TAIPEI (Taiwan News) -- A photo surfaced on Sunday (March 18) on a Taiwanese Facebook page showing a newly renovated Buddhist temple in Penghu with one of its Swastikas turned to the right, similar to the Nazi German symbol.
On the Facebook group F*** You Penghu (靠北澎湖) a member posted an image of the recently renovated Chaoyin Buddhist temple in Penghu's Magong City with two swastikas, one facing left, a sacred symbol in Buddhism, while another swastika is facing right, similar to the Nazi version.
The temple was built in 1963 and in 1973 a three story hall been added, but because the structure had been built with crude materials and wind and rain had taken its toll, the head abbot decided to have the building rebuilt, reported Liberty Times.

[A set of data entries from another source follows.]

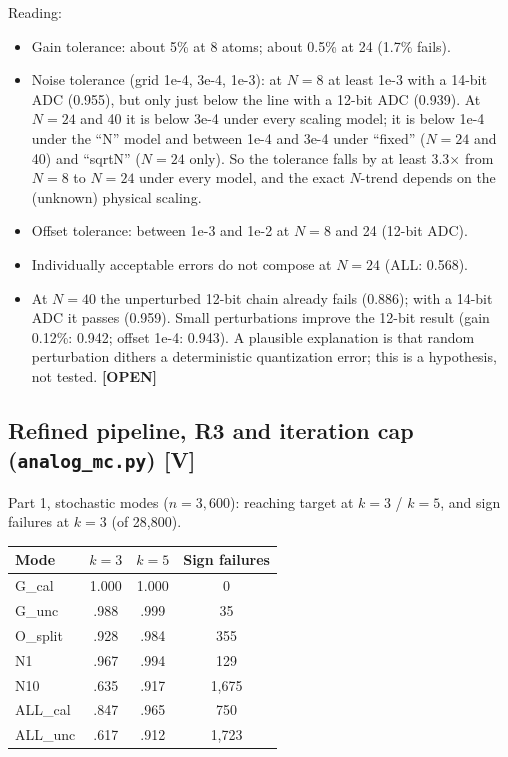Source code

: \documentclass[11pt]{article}
\newcommand{\x}{$\times$}
\newcommand{\OPEN}{\textbf{[OPEN]}}
\newcommand{\scr}[1]{\texttt{#1}}
\begin{document}
Reading:
\begin{itemize}
  \item Gain tolerance: about 5\% at 8 atoms; about 0.5\% at 24 (1.7\% fails).
  \item Noise tolerance (grid 1e-4, 3e-4, 1e-3): at $N = 8$ at least 1e-3 with a 14-bit ADC (0.955), but only just below the line with a 12-bit ADC (0.939). At $N = 24$ and 40 it is below 3e-4 under every scaling model; it is below 1e-4 under the ``N'' model and between 1e-4 and 3e-4 under ``fixed'' ($N = 24$ and 40) and ``sqrtN'' ($N = 24$ only). So the tolerance falls by at least 3.3\x{} from $N = 8$ to $N = 24$ under every model, and the exact $N$-trend depends on the (unknown) physical scaling.
  \item Offset tolerance: between 1e-3 and 1e-2 at $N = 8$ and 24 (12-bit ADC).
  \item Individually acceptable errors do not compose at $N = 24$ (ALL: 0.568).
  \item At $N = 40$ the unperturbed 12-bit chain already fails (0.886); with a 14-bit ADC it passes (0.959). Small perturbations improve the 12-bit result (gain 0.12\%: 0.942; offset 1e-4: 0.943). A plausible explanation is that random perturbation dithers a deterministic quantization error; this is a hypothesis, not tested. \OPEN
\end{itemize}

\subsection{Refined pipeline, R3 and iteration cap (\scr{analog\_mc.py}) [V]}

Part 1, stochastic modes ($n = 3{,}600$): reaching target at $k = 3$ / $k = 5$, and sign failures at $k = 3$ (of 28,800).

\begin{center}
\begin{tabular}{lccc}
\toprule
Mode & $k=3$ & $k=5$ & Sign failures \\
\midrule
G\_cal & 1.000 & 1.000 & 0 \\
G\_unc & .988 & .999 & 35 \\
O\_split & .928 & .984 & 355 \\
N1 & .967 & .994 & 129 \\
N10 & .635 & .917 & 1,675 \\
ALL\_cal & .847 & .965 & 750 \\
ALL\_unc & .617 & .912 & 1,723 \\
\bottomrule
\end{tabular}
\end{center}
\end{document}
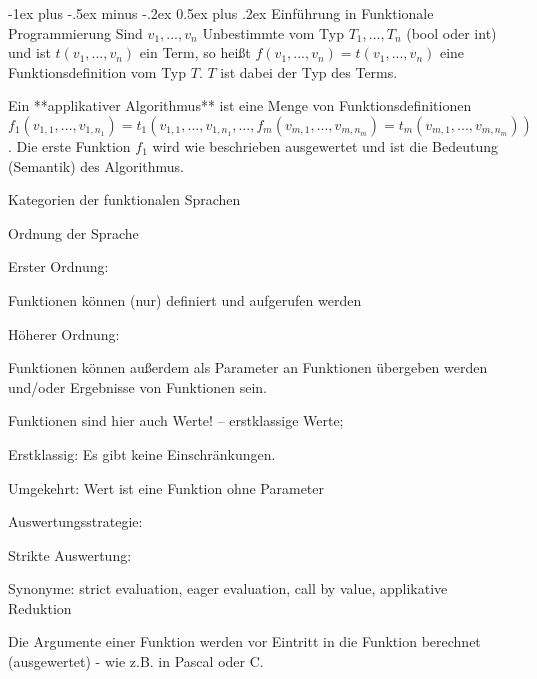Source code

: \documentclass[10pt]{article}
\makeatletter
\renewcommand{\section}{\@startsection{section}{1}{0mm}%
                                {-1ex plus -.5ex minus -.2ex}%
                                {0.5ex plus .2ex}%
                                {\normalfont\large\bfseries}}
\makeatother
\begin{document}
\section{Einführung in Funktionale Programmierung}
Sind $v_1, ..., v_n$ Unbestimmte vom Typ $T_1, ..., T_n$ (bool oder int) und ist $t(v_1,...,v_n)$ ein Term, so heißt $f(v_1,...,v_n)= t(v_1,...,v_n)$ eine Funktionsdefinition vom Typ $T$. $T$ ist dabei der Typ des Terms.

Ein **applikativer Algorithmus** ist eine Menge von Funktionsdefinitionen $f_1(v_{1,1}, ..., v_{1,n_1}) = t_1(v_{1,1},...,v_{1,n_1},..., f_m(v_{m,1},...,v_{m,n_m}) = t_m(v_{m,1},..., v_{m,n_m}))$. Die erste Funktion $f_1$ wird wie beschrieben ausgewertet und ist die Bedeutung (Semantik) des Algorithmus.

Kategorien der funktionalen Sprachen
\begin{itemize*}
  \item Ordnung der Sprache
  \begin{itemize*}
    \item Erster Ordnung:
    \begin{itemize*}
      \item Funktionen können (nur) definiert und aufgerufen werden
    \end{itemize*}
    \item Höherer Ordnung:
    \begin{itemize*}
      \item Funktionen können außerdem als Parameter an Funktionen übergeben werden und/oder Ergebnisse von Funktionen sein.
      \item Funktionen sind hier auch Werte! -- erstklassige Werte;
      \item Erstklassig: Es gibt keine Einschränkungen.
      \item Umgekehrt: Wert ist eine Funktion ohne Parameter
    \end{itemize*}
  \end{itemize*}
  \item Auswertungsstrategie:
  \begin{itemize*}
    \item Strikte Auswertung:
    \begin{itemize*}
      \item Synonyme: strict evaluation, eager evaluation, call by value, applikative Reduktion
      \item Die Argumente einer Funktion werden vor Eintritt in die Funktion berechnet (ausgewertet) - wie z.B. in Pascal oder C.

\end{itemize*}
\end{itemize*}
\end{itemize*}
\end{document}
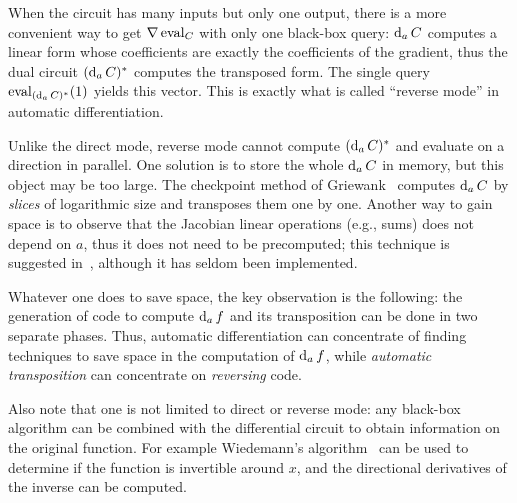 When the circuit has many inputs but only one output, there is a more
convenient way to get $\nabla \operatorname{eval}_C$ with only one black-box query:
$\operatorname{d}_aC$ computes a linear form whose coefficients are exactly the
coefficients of the gradient, thus the dual circuit
$(\operatorname{d}_aC)^\ast$ computes the transposed form. The single query
$\operatorname{eval}_{(\operatorname{d}_aC)^\ast}(1)$ yields this vector. This is exactly
what is called ``reverse mode'' in automatic differentiation. 

\begin{remark}
  Unlike the direct mode, reverse mode cannot compute
  $(\operatorname{d}_aC)^\ast$ and evaluate on a direction in parallel. One
  solution is to store the whole $\operatorname{d}_aC$ in memory, but this object
  may be too large. The checkpoint method of
  Griewank~\cite{griewank92} computes $\operatorname{d}_aC$ by \emph{slices} of
  logarithmic size and transposes them one by one. Another way to gain
  space is to observe that the Jacobian linear operations (e.g., sums)
  does not depend on $a$, thus it does not need to be precomputed;
  this technique is suggested in~\cite{gilbert+levey+masse91},
  although it has seldom been implemented.

  Whatever one does to save space, the key observation is the
  following: the generation of code to compute $\operatorname{d}_a f$ and its
  transposition can be done in two separate phases. Thus, automatic
  differentiation can concentrate of finding techniques to save space
  in the computation of $\operatorname{d}_a f$, while
  \emph{automatic transposition} can
  concentrate on \emph{reversing} code.
\end{remark}

\begin{nota}
  Also note that one is not limited to direct or reverse mode: any
  black-box algorithm can be combined with the differential circuit to
  obtain information on the original function. For example Wiedemann's
  algorithm~\cite{wiedemann:sparse} can be used to determine if the
  function is invertible around $x$, and the directional derivatives
  of the inverse can be computed.
\end{nota}




%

However, once the scaffolding started to be removed, the abbot noticed that while one of the swastikas on the exterior of the top floor was rotating left (卍), symbolizing love and kindness, its mirror image right around the corner was rotating right (卐), though originally meaning wisdom and power, after being co-opted by the Nazis in the 1930s, it now hearkens to the dark period when Adolf Hitler used the symbol for antisemitism and terror.
Concerned that the backward facing Buddhist symbol may offend Germans and Israelis and as an annual meeting of Gulf state organizations will soon be held in Penghu, the abbot said that he immediately contacted the contractor to switch the swastika to the correct direction.
In Taiwan, swastikas rotating to the left (卍) are associated with Buddhism and when placed over restaurants signify that they are vegetarian, for Buddhists who abstain from eating meat. Both the left (卍) and right (卐) swastikas are ancient sacred symbols used by many religions around the world including Buddhism, Hinduism, Janism as well as many different cultures worldwide, such as Native Americans in the Southwestern United States.
The Nazi swastika differs from these symbols in that it not only faces right, but then is rotated 45 degrees upwards.